The dual process model of coping with bereavement:
- Notes that part of a healthy grieving process is both focusing on and avoiding loss-related material
- Says that moving between focusing on and avoidance of loss-related material is called oscillation
- Notes that grieving in manageable chunks versus totally head on is part of healthy and adaptive grief processing
Dual Process Model of Grief Criticisms
The dual process model of grief notes that other grief work theories are lacking in that they:
- See grief as a linear experience
- Are not fully inclusive of those experiencing grief
- Do not use empirical evidence to validate their theories
- Offer a narrow perspective on one's internal process
- Focus too much on confronting one's emotional experience
What Two Processes Make up the Dual Process Theory of Grieving?

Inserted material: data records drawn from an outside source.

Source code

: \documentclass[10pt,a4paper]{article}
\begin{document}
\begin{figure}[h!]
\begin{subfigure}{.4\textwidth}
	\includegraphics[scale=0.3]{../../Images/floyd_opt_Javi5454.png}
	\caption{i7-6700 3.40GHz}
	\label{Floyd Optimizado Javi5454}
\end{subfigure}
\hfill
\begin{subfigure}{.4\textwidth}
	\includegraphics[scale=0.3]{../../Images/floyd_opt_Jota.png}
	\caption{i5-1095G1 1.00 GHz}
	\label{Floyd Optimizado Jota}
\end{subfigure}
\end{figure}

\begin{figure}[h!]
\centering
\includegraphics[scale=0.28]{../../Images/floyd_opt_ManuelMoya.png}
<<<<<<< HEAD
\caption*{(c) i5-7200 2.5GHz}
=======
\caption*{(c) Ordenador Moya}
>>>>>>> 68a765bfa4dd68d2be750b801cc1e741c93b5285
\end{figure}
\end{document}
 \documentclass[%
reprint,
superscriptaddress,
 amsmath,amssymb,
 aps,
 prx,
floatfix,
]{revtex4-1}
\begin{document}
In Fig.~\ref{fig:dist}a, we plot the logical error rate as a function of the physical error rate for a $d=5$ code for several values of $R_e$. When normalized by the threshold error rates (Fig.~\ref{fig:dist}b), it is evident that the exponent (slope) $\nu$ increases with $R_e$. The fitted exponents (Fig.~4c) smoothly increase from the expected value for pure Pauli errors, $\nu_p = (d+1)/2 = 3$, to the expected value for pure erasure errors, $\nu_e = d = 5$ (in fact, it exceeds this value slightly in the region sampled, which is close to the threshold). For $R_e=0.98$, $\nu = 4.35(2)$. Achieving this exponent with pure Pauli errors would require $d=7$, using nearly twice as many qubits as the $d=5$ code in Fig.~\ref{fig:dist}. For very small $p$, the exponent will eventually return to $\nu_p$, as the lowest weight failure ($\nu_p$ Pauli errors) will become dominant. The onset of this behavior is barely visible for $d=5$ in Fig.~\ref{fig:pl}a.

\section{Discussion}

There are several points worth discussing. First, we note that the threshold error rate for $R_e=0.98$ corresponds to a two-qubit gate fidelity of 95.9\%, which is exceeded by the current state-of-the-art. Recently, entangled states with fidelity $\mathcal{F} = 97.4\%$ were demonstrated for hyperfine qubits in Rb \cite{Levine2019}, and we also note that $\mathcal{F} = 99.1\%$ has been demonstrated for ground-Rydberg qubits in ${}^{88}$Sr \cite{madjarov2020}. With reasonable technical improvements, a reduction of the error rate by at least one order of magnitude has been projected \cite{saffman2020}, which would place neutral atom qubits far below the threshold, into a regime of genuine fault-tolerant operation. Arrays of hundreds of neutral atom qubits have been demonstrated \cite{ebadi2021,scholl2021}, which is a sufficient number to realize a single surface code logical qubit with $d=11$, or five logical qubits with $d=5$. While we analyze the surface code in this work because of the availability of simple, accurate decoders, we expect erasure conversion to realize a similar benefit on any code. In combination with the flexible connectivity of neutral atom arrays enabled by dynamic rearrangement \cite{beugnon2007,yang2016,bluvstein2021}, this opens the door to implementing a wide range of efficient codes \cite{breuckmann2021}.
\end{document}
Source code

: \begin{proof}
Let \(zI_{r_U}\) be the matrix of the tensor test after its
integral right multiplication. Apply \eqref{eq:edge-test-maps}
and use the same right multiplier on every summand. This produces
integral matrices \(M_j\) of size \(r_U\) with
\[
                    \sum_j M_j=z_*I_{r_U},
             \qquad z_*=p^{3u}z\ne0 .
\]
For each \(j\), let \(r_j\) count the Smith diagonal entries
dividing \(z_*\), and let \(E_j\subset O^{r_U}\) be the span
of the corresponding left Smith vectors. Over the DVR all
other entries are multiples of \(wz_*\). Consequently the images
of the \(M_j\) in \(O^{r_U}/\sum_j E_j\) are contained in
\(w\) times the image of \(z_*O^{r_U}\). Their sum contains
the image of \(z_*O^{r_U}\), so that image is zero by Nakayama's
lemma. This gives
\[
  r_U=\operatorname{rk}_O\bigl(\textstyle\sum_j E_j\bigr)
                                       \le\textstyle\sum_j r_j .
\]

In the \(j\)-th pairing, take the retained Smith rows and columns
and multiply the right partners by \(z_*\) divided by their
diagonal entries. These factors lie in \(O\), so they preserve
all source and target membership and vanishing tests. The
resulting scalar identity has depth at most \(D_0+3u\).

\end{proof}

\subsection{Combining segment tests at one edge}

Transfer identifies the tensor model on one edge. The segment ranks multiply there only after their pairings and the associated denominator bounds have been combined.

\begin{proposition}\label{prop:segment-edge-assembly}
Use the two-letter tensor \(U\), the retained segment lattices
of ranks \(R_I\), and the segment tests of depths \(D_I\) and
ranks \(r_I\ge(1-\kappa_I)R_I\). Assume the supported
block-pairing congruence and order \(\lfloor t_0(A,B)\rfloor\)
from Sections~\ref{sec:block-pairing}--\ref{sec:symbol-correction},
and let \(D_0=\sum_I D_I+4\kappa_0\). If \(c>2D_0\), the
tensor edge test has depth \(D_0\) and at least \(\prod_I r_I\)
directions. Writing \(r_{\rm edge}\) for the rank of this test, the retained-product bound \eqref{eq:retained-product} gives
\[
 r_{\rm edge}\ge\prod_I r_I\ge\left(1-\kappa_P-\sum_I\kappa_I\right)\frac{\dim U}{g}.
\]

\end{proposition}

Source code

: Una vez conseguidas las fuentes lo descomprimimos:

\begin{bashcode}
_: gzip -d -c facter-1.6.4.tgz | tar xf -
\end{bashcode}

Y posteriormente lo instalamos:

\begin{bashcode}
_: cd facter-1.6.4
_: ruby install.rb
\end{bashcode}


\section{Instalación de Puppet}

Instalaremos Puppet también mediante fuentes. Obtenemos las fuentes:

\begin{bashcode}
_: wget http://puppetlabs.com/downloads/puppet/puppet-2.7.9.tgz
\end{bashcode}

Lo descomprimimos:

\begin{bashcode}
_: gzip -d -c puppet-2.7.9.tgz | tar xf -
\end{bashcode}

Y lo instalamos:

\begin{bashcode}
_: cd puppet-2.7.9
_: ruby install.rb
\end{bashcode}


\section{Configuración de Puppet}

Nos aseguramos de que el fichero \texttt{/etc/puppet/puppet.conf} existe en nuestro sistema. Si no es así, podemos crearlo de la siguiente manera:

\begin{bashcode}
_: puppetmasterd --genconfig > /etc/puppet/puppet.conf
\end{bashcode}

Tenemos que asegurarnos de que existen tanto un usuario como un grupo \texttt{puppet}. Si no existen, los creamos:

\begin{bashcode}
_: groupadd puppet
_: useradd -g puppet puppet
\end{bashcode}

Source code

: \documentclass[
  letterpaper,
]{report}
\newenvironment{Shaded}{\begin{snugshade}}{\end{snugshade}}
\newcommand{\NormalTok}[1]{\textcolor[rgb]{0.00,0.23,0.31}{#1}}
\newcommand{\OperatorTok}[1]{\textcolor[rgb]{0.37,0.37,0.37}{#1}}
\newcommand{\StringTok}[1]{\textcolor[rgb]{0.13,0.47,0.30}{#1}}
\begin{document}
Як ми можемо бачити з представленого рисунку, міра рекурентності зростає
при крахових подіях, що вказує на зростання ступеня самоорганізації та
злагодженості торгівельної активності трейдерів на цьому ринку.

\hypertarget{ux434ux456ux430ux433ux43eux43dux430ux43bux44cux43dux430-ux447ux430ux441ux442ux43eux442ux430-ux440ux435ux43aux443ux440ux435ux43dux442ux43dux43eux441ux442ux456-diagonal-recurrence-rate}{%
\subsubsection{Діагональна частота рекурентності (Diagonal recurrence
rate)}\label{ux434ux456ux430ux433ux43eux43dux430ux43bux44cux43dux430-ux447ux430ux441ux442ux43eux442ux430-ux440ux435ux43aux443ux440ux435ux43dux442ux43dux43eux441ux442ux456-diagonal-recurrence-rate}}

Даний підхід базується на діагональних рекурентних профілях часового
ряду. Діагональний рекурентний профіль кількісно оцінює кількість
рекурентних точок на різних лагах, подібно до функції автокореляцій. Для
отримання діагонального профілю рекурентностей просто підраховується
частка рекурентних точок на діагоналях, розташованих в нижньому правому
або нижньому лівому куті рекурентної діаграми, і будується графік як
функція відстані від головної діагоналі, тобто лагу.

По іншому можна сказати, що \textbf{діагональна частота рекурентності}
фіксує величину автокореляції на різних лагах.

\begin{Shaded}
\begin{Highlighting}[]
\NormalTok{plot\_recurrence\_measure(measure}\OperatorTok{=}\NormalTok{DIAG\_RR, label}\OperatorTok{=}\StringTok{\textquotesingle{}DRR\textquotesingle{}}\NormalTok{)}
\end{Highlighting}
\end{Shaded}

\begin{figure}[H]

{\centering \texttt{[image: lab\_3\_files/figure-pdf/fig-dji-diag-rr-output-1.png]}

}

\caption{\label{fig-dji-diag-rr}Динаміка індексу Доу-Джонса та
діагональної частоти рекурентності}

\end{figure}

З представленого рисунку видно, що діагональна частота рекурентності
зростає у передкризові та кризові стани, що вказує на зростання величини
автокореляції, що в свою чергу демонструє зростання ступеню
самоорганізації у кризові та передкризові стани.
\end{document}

The two processes that make up the dual process theory are loss-oriented stressors and restoration-oriented stressors.
Examples of Loss-Oriented Stressors
Loss-oriented stressors are thoughts, emotions, and behaviors that bring up memories of your loss. Examples of loss-oriented stressors:
- Thinking about a particular memory with your loved one who passed away
- Cooking your loved one's favorite meal and thinking about the last time you were together
- Looking through pictures of your loved one
- Seeing someone who reminds you of your deceased loved one and having a memory triggered
- Crying about the loss
Loss-oriented stressors tend to bring up intense emotional and/or thought processes. This may include feeling upset, lonely, and angry, as well as having intense thoughts about missing your loved one.
Examples of Restoration-Oriented Stressors
Restoration-oriented stressors are thoughts and behaviors that offer some respite from loss-oriented stressors. Examples of restoration-oriented stressors:
- Throwing yourself into a work or school related project
- Reading a book
- Watching a show or movie
- Connecting with friends and not discussing the loss
- Doing household chores
Restoration-oriented stressors, according to the dual process model, are part of a healthy grief experience. These distractions serve as a way for individuals to carry on with acts of daily living and serve as part of restoring normalcy to one's life.
Examples of Oscillation
Oscillation is the process of moving back and forth between loss-oriented stressors and restoration-oriented stressors throughout the grieving process. Examples of oscillating:
- Grief journaling about your loss followed by watching a funny movie (loss-oriented, restoration-oriented)
- Feeling triggered by a smell that reminds you of your loss and thinking about your loved one followed by doing chores around the house (loss-oriented, restoration oriented)
- Working out followed by looking at pictures of your deceased loved one and crying (restoration-oriented, loss-oriented)
What Are the Models of Grief?
Other than the dual process model, other popular models of grief include:
- Five Stages of Grief- Elizabeth Kubler-Ross
- Four Tasks of Mourning- William Worden
- Growing Aroud Grief- Lois Tonkin
Who Identified the Five Stages of Grief?
Dual Process Model of Grief
The dual process model of grief posits that grief is not a linear or stage based process, but rather an oscillation between loss-oriented and restoration-oriented stressors in order to cope with loss.